But history warns us: corruption follows a Whac-a-Mole dynamic—until it hits a tipping point. 

IX. Historical Parallels: When Economics Ignite Revolutions 

Two EDSA uprisings were preceded by financial-economic upheavals:

1983 Philippine debt crisis 1986 EDSA I

1997 Asian crisis 2000 EDSA II 

The lesson is stark: Economic distress breeds political crisis. Or vice versa. 

X. The Strawman of Fiscal Stability and Revenue Realities 

The fiscal health of the Philippine government has been splattered with piecemeal evidence of the flood control scandal’s impact on the political economy. 

Authorities may headline that Tax Revenues Sustain Growth; Budget Deficit Well-Managed and On Track with Full-Year Target—but this is a strawman, built on selective perception masking structural deterioration. 

In reality, August 2025 revenues fell -8.8%. The Bureau of Internal Revenue’s (BIR) growth slowed to 5.04%, barely above July’s 4.8%, and far below 11.5% in August 2024. Bureau of Customs (BoC) collections slipped from +6% in July to -1.4% in August, versus +4.7% a year ago.
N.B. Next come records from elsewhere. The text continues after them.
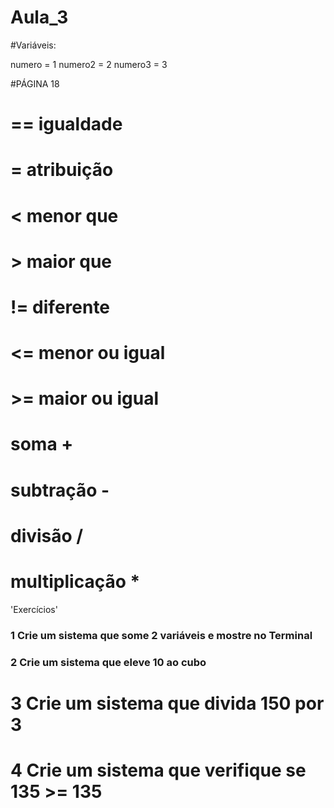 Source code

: # Aula_3




#Variáveis: 

numero =  1
numero2 = 2
numero3 =  3

#PÁGINA  18

# == igualdade 
# = atribuição
# < menor que 
# > maior que
# != diferente
# <= menor ou igual
# >= maior ou igual 

# soma  +
# subtração -
# divisão /
# multiplicação *


'Exercícios'

### 1 Crie um sistema que some 2  variáveis e mostre no Terminal
### 2 Crie um sistema que eleve 10 ao cubo
# 3 Crie um sistema que divida 150 por 3
# 4 Crie um sistema que verifique se 135 >= 135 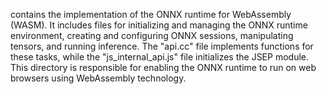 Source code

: contains the implementation of the ONNX runtime for WebAssembly (WASM). It includes files for initializing and managing the ONNX runtime environment, creating and configuring ONNX sessions, manipulating tensors, and running inference. The "api.cc" file implements functions for these tasks, while the "js_internal_api.js" file initializes the JSEP module. This directory is responsible for enabling the ONNX runtime to run on web browsers using WebAssembly technology. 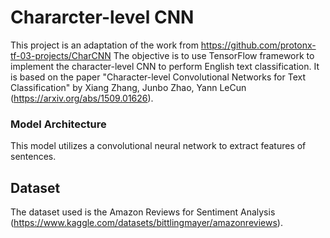 # Chararcter-level CNN 

This project is an adaptation of the work from https://github.com/protonx-tf-03-projects/CharCNN
The objective is to use TensorFlow framework to implement the character-level CNN to perform English text classification.
It is based on the paper "Character-level Convolutional Networks for Text Classification" by Xiang Zhang, Junbo Zhao, Yann LeCun (https://arxiv.org/abs/1509.01626).

### Model Architecture

This model utilizes a convolutional neural network to extract features of sentences.

## Dataset

The dataset used is the Amazon Reviews for Sentiment Analysis (https://www.kaggle.com/datasets/bittlingmayer/amazonreviews).

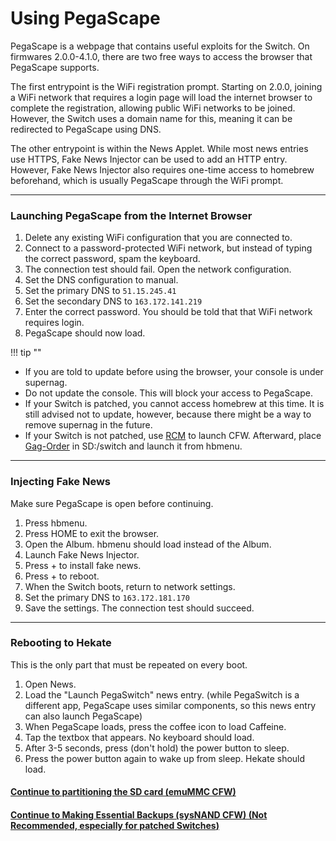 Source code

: # Using PegaScape

PegaScape is a webpage that contains useful exploits for the Switch. On firmwares 2.0.0-4.1.0, there are two free ways to access the browser that PegaScape supports.

The first entrypoint is the WiFi registration prompt. Starting on 2.0.0, joining a WiFi network that requires a login page will load the internet browser to complete the registration, allowing public WiFi networks to be joined. However, the Switch uses a domain name for this, meaning it can be redirected to PegaScape using DNS.

The other entrypoint is within the News Applet. While most news entries use HTTPS, Fake News Injector can be used to add an HTTP entry. However, Fake News Injector also requires one-time access to homebrew beforehand, which is usually PegaScape through the WiFi prompt.

----

### Launching PegaScape from the Internet Browser
1. Delete any existing WiFi configuration that you are connected to.
2. Connect to a password-protected WiFi network, but instead of typing the correct password, spam the keyboard.
3. The connection test should fail. Open the network configuration.
4. Set the DNS configuration to manual.
5. Set the primary DNS to `51.15.245.41`
6. Set the secondary DNS to `163.172.141.219`
7. Enter the correct password. You should be told that that WiFi network requires login.
8. PegaScape should now load.

!!! tip ""
- If you are told to update before using the browser, your console is under supernag.
- Do not update the console. This will block your access to PegaScape.
- If your Switch is patched, you cannot access homebrew at this time. It is still advised not to update, however, because there might be a way to remove supernag in the future.
- If your Switch is not patched, use [RCM](../rcm.md) to launch CFW. Afterward, place <a href="https://github.com/Adubbz/Gag-Order/releases" target="_blank">Gag-Order</a> in SD:/switch and launch it from hbmenu.

----

### Injecting Fake News
Make sure PegaScape is open before continuing.
1. Press hbmenu.
2. Press HOME to exit the browser.
3. Open the Album. hbmenu should load instead of the Album.
4. Launch Fake News Injector.
5. Press + to install fake news.
6. Press + to reboot.
7. When the Switch boots, return to network settings.
8. Set the primary DNS to `163.172.181.170`
9. Save the settings. The connection test should succeed.

----

### Rebooting to Hekate
This is the only part that must be repeated on every boot.
1. Open News.
2. Load the "Launch PegaSwitch" news entry. (while PegaSwitch is a different app, PegaScape uses similar components, so this news entry can also launch PegaScape)
3. When PegaScape loads, press the coffee icon to load Caffeine.
4. Tap the textbox that appears. No keyboard should load.
5. After 3-5 seconds, press (don't hold) the power button to sleep.
6. Press the power button again to wake up from sleep. Hekate should load.

#### [Continue to partitioning the SD card (emuMMC CFW) <i class="fa fa-arrow-circle-right fa-lg"></i>](../emummc/partitioning_sd.md)

#### [Continue to Making Essential Backups (sysNAND CFW) (**Not Recommended, especially for patched Switches**) <i class="fa fa-arrow-circle-right fa-lg"></i>](../sysnand/making_essential_backups.md)
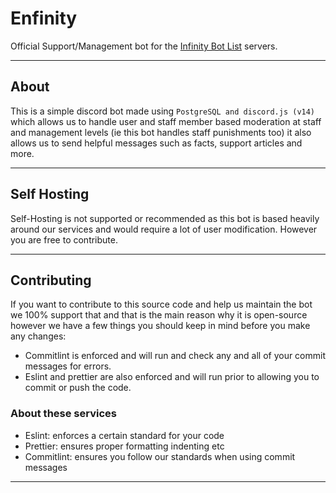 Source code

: # Enfinity
Official Support/Management bot for the [Infinity Bot List](https://infinitybots.gg) servers.

---

## About
This is a simple discord bot made using `PostgreSQL and discord.js (v14)` which allows us to handle
user and staff member based moderation at staff and management levels (ie this bot handles staff punishments too)
it also allows us to send helpful messages such as facts, support articles and more.

---

## Self Hosting
Self-Hosting is not supported or recommended as this bot is based heavily around our services and would require
a lot of user modification. However you are free to contribute.

---

## Contributing
If you want to contribute to this source code and help us maintain the bot we 100% support that and that is the main reason why it is
open-source however we have a few things you should keep in mind before you make any changes:

- Commitlint is enforced and will run and check any and all of your commit messages for errors.
- Eslint and prettier are also enforced and will run prior to allowing you to commit or push the code.

### About these services
- Eslint: enforces a certain standard for your code
- Prettier: ensures proper formatting indenting etc
- Commitlint: ensures you follow our standards when using commit messages

---
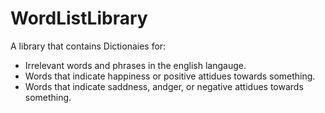 # WordListLibrary
A library that contains Dictionaies for:
- Irrelevant words and phrases in the english langauge.
- Words that indicate happiness or positive attidues towards something.
- Words that indicate saddness, andger, or negative attidues towards something.
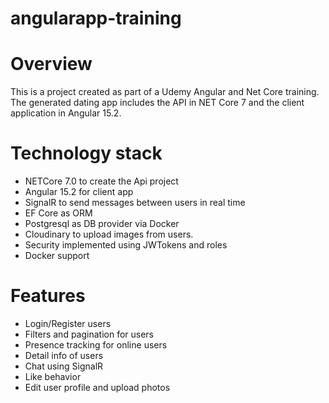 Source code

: # angularapp-training

# **Overview**
This is a project created as part of a Udemy Angular and Net Core training. The generated dating app includes the API in NET Core 7 and the client application in Angular 15.2.

# **Technology stack**
* NETCore 7.0 to create the Api project
* Angular 15.2 for client app
* SignalR to send messages between users in real time
* EF Core as ORM
* Postgresql as DB provider via Docker
* Cloudinary to upload images from users.
* Security implemented using JWTokens and roles
* Docker support

# **Features**
* Login/Register users
* Filters and pagination for users
* Presence tracking for online users
* Detail info of users
* Chat using SignalR
* Like behavior
* Edit user profile and upload photos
Non-tax revenues collapsed -67.8%, deepening from July’s -9.7%, in stark contrast to the +281.6% surge a year earlier.


Figure 3

For January–August, revenue growth has decelerated sharply from 15.9% in 2024 to just 3.1% in 2025. BIR collections slowed to 11.44% (from 12.6%) and BoC to 1.14% (from 5.67%). Non-tax revenues plunged -31.41%, against +58.9% a year earlier. (Figure 3, topmost diagram)
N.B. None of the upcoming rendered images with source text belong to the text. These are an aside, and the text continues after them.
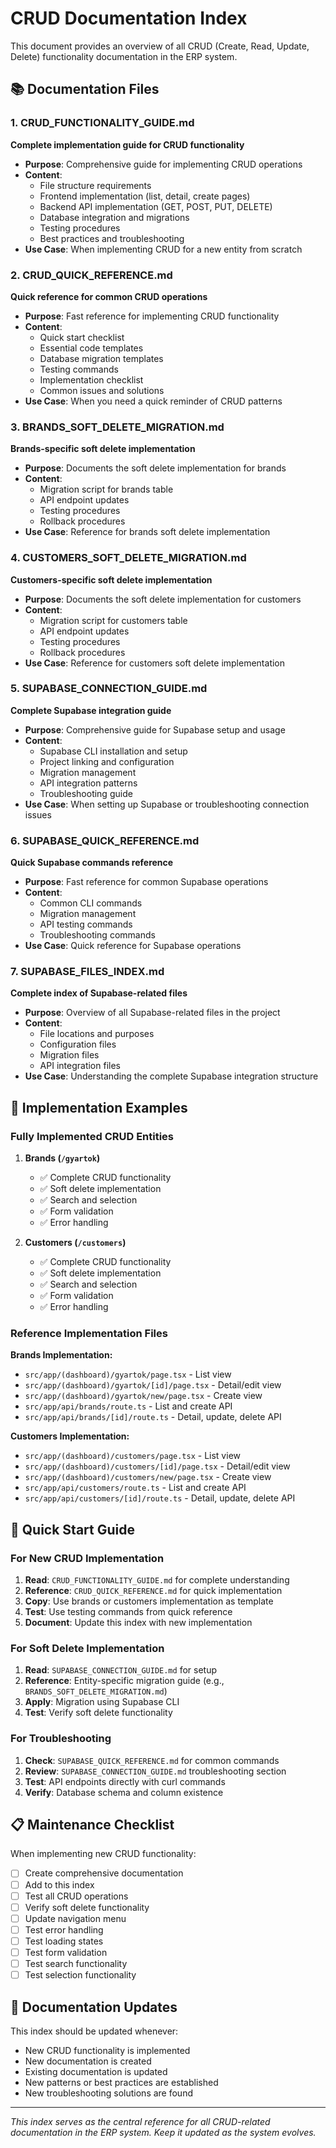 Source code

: # CRUD Documentation Index

This document provides an overview of all CRUD (Create, Read, Update, Delete) functionality documentation in the ERP system.

## 📚 Documentation Files

### 1. **CRUD_FUNCTIONALITY_GUIDE.md**
**Complete implementation guide for CRUD functionality**

- **Purpose**: Comprehensive guide for implementing CRUD operations
- **Content**: 
  - File structure requirements
  - Frontend implementation (list, detail, create pages)
  - Backend API implementation (GET, POST, PUT, DELETE)
  - Database integration and migrations
  - Testing procedures
  - Best practices and troubleshooting
- **Use Case**: When implementing CRUD for a new entity from scratch

### 2. **CRUD_QUICK_REFERENCE.md**
**Quick reference for common CRUD operations**

- **Purpose**: Fast reference for implementing CRUD functionality
- **Content**:
  - Quick start checklist
  - Essential code templates
  - Database migration templates
  - Testing commands
  - Implementation checklist
  - Common issues and solutions
- **Use Case**: When you need a quick reminder of CRUD patterns

### 3. **BRANDS_SOFT_DELETE_MIGRATION.md**
**Brands-specific soft delete implementation**

- **Purpose**: Documents the soft delete implementation for brands
- **Content**:
  - Migration script for brands table
  - API endpoint updates
  - Testing procedures
  - Rollback procedures
- **Use Case**: Reference for brands soft delete implementation

### 4. **CUSTOMERS_SOFT_DELETE_MIGRATION.md**
**Customers-specific soft delete implementation**

- **Purpose**: Documents the soft delete implementation for customers
- **Content**:
  - Migration script for customers table
  - API endpoint updates
  - Testing procedures
  - Rollback procedures
- **Use Case**: Reference for customers soft delete implementation

### 5. **SUPABASE_CONNECTION_GUIDE.md**
**Complete Supabase integration guide**

- **Purpose**: Comprehensive guide for Supabase setup and usage
- **Content**:
  - Supabase CLI installation and setup
  - Project linking and configuration
  - Migration management
  - API integration patterns
  - Troubleshooting guide
- **Use Case**: When setting up Supabase or troubleshooting connection issues

### 6. **SUPABASE_QUICK_REFERENCE.md**
**Quick Supabase commands reference**

- **Purpose**: Fast reference for common Supabase operations
- **Content**:
  - Common CLI commands
  - Migration management
  - API testing commands
  - Troubleshooting commands
- **Use Case**: Quick reference for Supabase operations

### 7. **SUPABASE_FILES_INDEX.md**
**Complete index of Supabase-related files**

- **Purpose**: Overview of all Supabase-related files in the project
- **Content**:
  - File locations and purposes
  - Configuration files
  - Migration files
  - API integration files
- **Use Case**: Understanding the complete Supabase integration structure

## 🎯 Implementation Examples

### Fully Implemented CRUD Entities

1. **Brands (`/gyartok`)**
   - ✅ Complete CRUD functionality
   - ✅ Soft delete implementation
   - ✅ Search and selection
   - ✅ Form validation
   - ✅ Error handling

2. **Customers (`/customers`)**
   - ✅ Complete CRUD functionality
   - ✅ Soft delete implementation
   - ✅ Search and selection
   - ✅ Form validation
   - ✅ Error handling

### Reference Implementation Files

**Brands Implementation:**
- `src/app/(dashboard)/gyartok/page.tsx` - List view
- `src/app/(dashboard)/gyartok/[id]/page.tsx` - Detail/edit view
- `src/app/(dashboard)/gyartok/new/page.tsx` - Create view
- `src/app/api/brands/route.ts` - List and create API
- `src/app/api/brands/[id]/route.ts` - Detail, update, delete API

**Customers Implementation:**
- `src/app/(dashboard)/customers/page.tsx` - List view
- `src/app/(dashboard)/customers/[id]/page.tsx` - Detail/edit view
- `src/app/(dashboard)/customers/new/page.tsx` - Create view
- `src/app/api/customers/route.ts` - List and create API
- `src/app/api/customers/[id]/route.ts` - Detail, update, delete API

## 🚀 Quick Start Guide

### For New CRUD Implementation

1. **Read**: `CRUD_FUNCTIONALITY_GUIDE.md` for complete understanding
2. **Reference**: `CRUD_QUICK_REFERENCE.md` for quick implementation
3. **Copy**: Use brands or customers implementation as template
4. **Test**: Use testing commands from quick reference
5. **Document**: Update this index with new implementation

### For Soft Delete Implementation

1. **Read**: `SUPABASE_CONNECTION_GUIDE.md` for setup
2. **Reference**: Entity-specific migration guide (e.g., `BRANDS_SOFT_DELETE_MIGRATION.md`)
3. **Apply**: Migration using Supabase CLI
4. **Test**: Verify soft delete functionality

### For Troubleshooting

1. **Check**: `SUPABASE_QUICK_REFERENCE.md` for common commands
2. **Review**: `SUPABASE_CONNECTION_GUIDE.md` troubleshooting section
3. **Test**: API endpoints directly with curl commands
4. **Verify**: Database schema and column existence

## 📋 Maintenance Checklist

When implementing new CRUD functionality:

- [ ] Create comprehensive documentation
- [ ] Add to this index
- [ ] Test all CRUD operations
- [ ] Verify soft delete functionality
- [ ] Update navigation menu
- [ ] Test error handling
- [ ] Test loading states
- [ ] Test form validation
- [ ] Test search functionality
- [ ] Test selection functionality

## 🔄 Documentation Updates

This index should be updated whenever:

- New CRUD functionality is implemented
- New documentation is created
- Existing documentation is updated
- New patterns or best practices are established
- New troubleshooting solutions are found

---

*This index serves as the central reference for all CRUD-related documentation in the ERP system. Keep it updated as the system evolves.*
XI. Expenditure Retrenchment and the Infrastructure Dependency Trap 

Meanwhile, August expenditures fell -0.74% YoY, with National Government disbursement contracting 11.8% for the second straight month. It shrank by 11.4% in July. 

Eight-month expenditures slowed from 11.32% in 2024 to 7.15% in 2025, driven by a sharp decline in NG spending from 10.6% to 3.98%. (Figure 3, middle and lowest graphs) 
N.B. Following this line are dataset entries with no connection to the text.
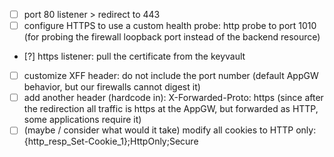 - [ ] port 80 listener > redirect to 443
- [ ] configure HTTPS to use a custom health probe: http probe to port 1010 (for probing the firewall loopback port instead of the backend resource)
- [?] https listener: pull the certificate from the keyvault
- [ ] customize XFF header: do not include the port number (default AppGW behavior, but our firewalls cannot digest it)
- [ ] add another header (hardcode in): X-Forwarded-Proto: https (since after the redirection all traffic is https at the AppGW, but forwarded as HTTP, some applications require it)
- [ ] (maybe / consider what would it take) modify all cookies to HTTP only: {http_resp_Set-Cookie_1};HttpOnly;Secure
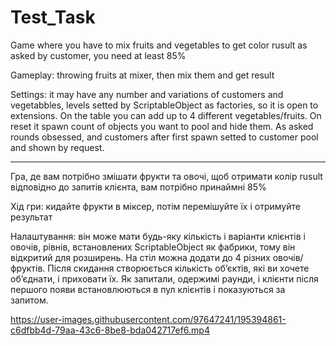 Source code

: # Test_Task

Game where you have to mix fruits and vegetables to get color rusult as asked by customer, you need at least 85% 

Gameplay: throwing fruits at mixer, then mix them and get result

Settings: it may have any number and variations of customers and vegetabbles, levels setted by ScriptableObject as factories, so it is open to extensions.
On the table you can add up to 4 different vegetables/fruits. On reset it spawn count of objects you want to pool and hide them.
As asked rounds obsessed, and customers after first spawn setted to customer pool and shown by request.
_________________________________________________________________________________________________

Гра, де вам потрібно змішати фрукти та овочі, щоб отримати колір rusult відповідно до запитів клієнта, вам потрібно принаймні 85%

Хід гри: кидайте фрукти в міксер, потім перемішуйте їх і отримуйте результат

Налаштування: він може мати будь-яку кількість і варіанти клієнтів і овочів, рівнів, встановлених ScriptableObject як фабрики, тому він відкритий для розширень.
На стіл можна додати до 4 різних овочів/фруктів. Після скидання створюється кількість об’єктів, які ви хочете об’єднати, і приховати їх.
Як запитали, одержимі раунди, і клієнти після першого появи встановлюються в пул клієнтів і показуються за запитом.


https://user-images.githubusercontent.com/97647241/195394861-c6dfbb4d-79aa-43c6-8be8-bda042717ef6.mp4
Infrastructure spending dropped 25% in July, per BusinessWorld. The deeper August slump reflects political pressure restraining disbursements—pulling down the eight-month deficit. 

Though nominal revenues and expenditures hit record highs, the 2025 eight-month deficit of Php 784 billion is the second widest since the pandemic-era Php 837.25 billion in 2021 Ironically, today’s deficit remains at pandemic-recession levels even without a recession—yet. 

As we noted back in early September: 

"The unfolding DPWH scandal threatens more than reputational damage—it risks triggering a contractionary spiral that could expose the fragility of the Philippine top-down heavy economic development model.  

"With Php 1.033 trillion allotted to DPWH alone (16.3% of the 2025 budget)—which was lowered to Php 900 billion (14.2% of total budget)—and Php 1.507 trillion for infrastructure overall (23.8% and estimated 5.2% of the GDP), any slowdown in disbursements could reverberate across sectors.  

"Many large firms are structurally tied to public projects, and the economy’s current momentum leans heavily on credit-fueled activity rather than organic productivity.  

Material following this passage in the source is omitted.